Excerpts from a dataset

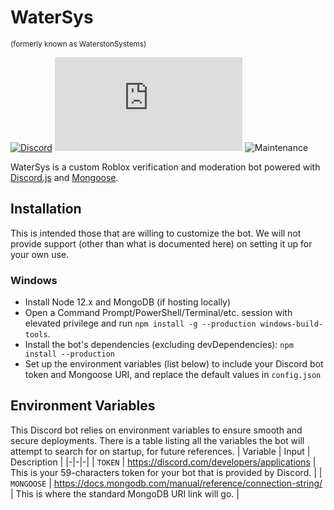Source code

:# WaterSys
<sup>(formerly known as WaterstonSystems)</sup>

[![Discord](https://img.shields.io/discord/659451316707524618?label=Waterston%20Discord&logo=Discord)](https://discord.gg/Bt6cpnc)
[![](https://img.shields.io/npm/v/discord.js?label=discord.js&logo=npm)](https://github.com/discordjs)
![Maintenance](https://img.shields.io/maintenance/yes/2021)

WaterSys is a custom Roblox verification and moderation bot powered with [Discord.js](https://discord.js.org/) and [Mongoose](https://mongoosejs.com/).

## Installation
This is intended those that are willing to customize the bot. We will not provide support (other than what is documented here) on setting it up for your own use.

### Windows
* Install Node 12.x and MongoDB (if hosting locally)
* Open a Command Prompt/PowerShell/Terminal/etc. session with elevated privilege and run `npm install -g --production windows-build-tools`.
* Install the bot's dependencies (excluding devDependencies): `npm install --production`
* Set up the environment variables (list below) to include your Discord bot token and Mongoose URI, and replace the default values in `config.json`

## Environment Variables
This Discord bot relies on environment variables to ensure smooth and secure deployments. There is a table listing all the variables the bot will attempt to search for on startup, for future references.
| Variable | Input | Description |
|-|-|-|
| `TOKEN` | https://discord.com/developers/applications | This is your 59-characters token for your bot that is provided by Discord. |
| `MONGOOSE` | https://docs.mongodb.com/manual/reference/connection-string/ | This is where the standard MongoDB URI link will go. |
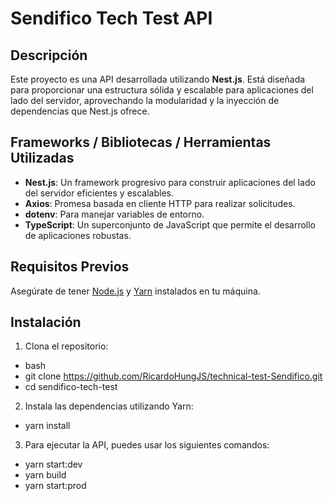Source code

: # Sendifico Tech Test API

## Descripción

Este proyecto es una API desarrollada utilizando **Nest.js**. Está diseñada para proporcionar una estructura sólida y escalable para aplicaciones del lado del servidor, aprovechando la modularidad y la inyección de dependencias que Nest.js ofrece.

## Frameworks / Bibliotecas / Herramientas Utilizadas

- **Nest.js**: Un framework progresivo para construir aplicaciones del lado del servidor eficientes y escalables.
- **Axios**: Promesa basada en cliente HTTP para realizar solicitudes.
- **dotenv**: Para manejar variables de entorno.
- **TypeScript**: Un superconjunto de JavaScript que permite el desarrollo de aplicaciones robustas.

## Requisitos Previos

Asegúrate de tener [Node.js](https://nodejs.org/) y [Yarn](https://yarnpkg.com/) instalados en tu máquina.

## Instalación

1. Clona el repositorio:

- bash
- git clone https://github.com/RicardoHungJS/technical-test-Sendifico.git
- cd sendifico-tech-test

2. Instala las dependencias utilizando Yarn:

- yarn install

3. Para ejecutar la API, puedes usar los siguientes comandos:

- yarn start:dev
- yarn build
- yarn start:prod

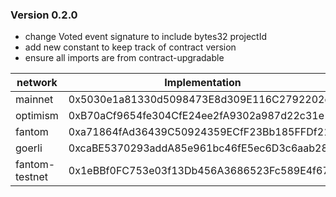 ### Version 0.2.0

- change Voted event signature to include bytes32 projectId 
- add new constant to keep track of contract version
- ensure all imports are from contract-upgradable  


| network        | Implementation                             | Prev Implementation                        | Link To Factory Txn                                                |
|----------------|--------------------------------------------|--------------------------------------------|--------------------------------------------------------------------|
| mainnet        | 0x5030e1a81330d5098473E8d309E116C2792202eB | 0x114885035DAF6f8E09BE55Ed2169d41A512dad45 | 0xcf5f4122d67b997e934c24c8edf0d564cf9f5a8b8c3c0a944560e00a4f9d5d4c |
| optimism       | 0xB70aCf9654fe304CfE24ee2fA9302a987d22c31e | 0xB70aCf9654fe304CfE24ee2fA9302a987d22c31e | 0xd1cde2ca87e00bbddb6b2dc81540021c64ebde27ab6ccedd560243e268a5caf8 |
| fantom         | 0xa71864fAd36439C50924359ECfF23Bb185FFDf21 | 0x114885035DAF6f8E09BE55Ed2169d41A512dad45 | 0x16607d7933eea83624e7be3d4c14239226269771b268ff86dc3044773f0abaee |
| goerli         | 0xcaBE5370293addA85e961bc46fE5ec6D3c6aab28 | 0xfdEAf531f04fd7C6de3938e2069beE83aBadFe08 | 0xa7efaf4e3a1e112b9988b40ecf8d4118d3d85a900cf58cc8cf88f47ad40e92c0 |
| fantom-testnet | 0x1eBBf0FC753e03f13Db456A3686523Fc589E4f67 | 0x4ba9Ed9C90d955FD92687d9aB49deFcCa3C3a959 | 0x009597d84ef86b1794f590e3c9d70df09bdf88cf8efbebcdef5144cced704981 |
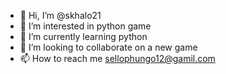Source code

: - 👋 Hi, I’m @skhalo21
- 👀 I’m interested in python game
- 🌱 I’m currently learning python 
- 💞️ I’m looking to collaborate on a new game 
- 📫 How to reach me sellophungo12@gamil.com

<!---
skhalo21/skhalo21 is a ✨ special ✨ repository because its `README.md` (this file) appears on your GitHub profile.
You can click the Preview link to take a look at your changes.
--->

* **Problem requirements**: Every line that holds the string "Node" must be copied from the records above.

* **Result of the task**:
* Install Node 12.x and MongoDB (if hosting locally)
Asegúrate de tener [Node.js](https://nodejs.org/) y [Yarn](https://yarnpkg.com/) instalados en tu máquina.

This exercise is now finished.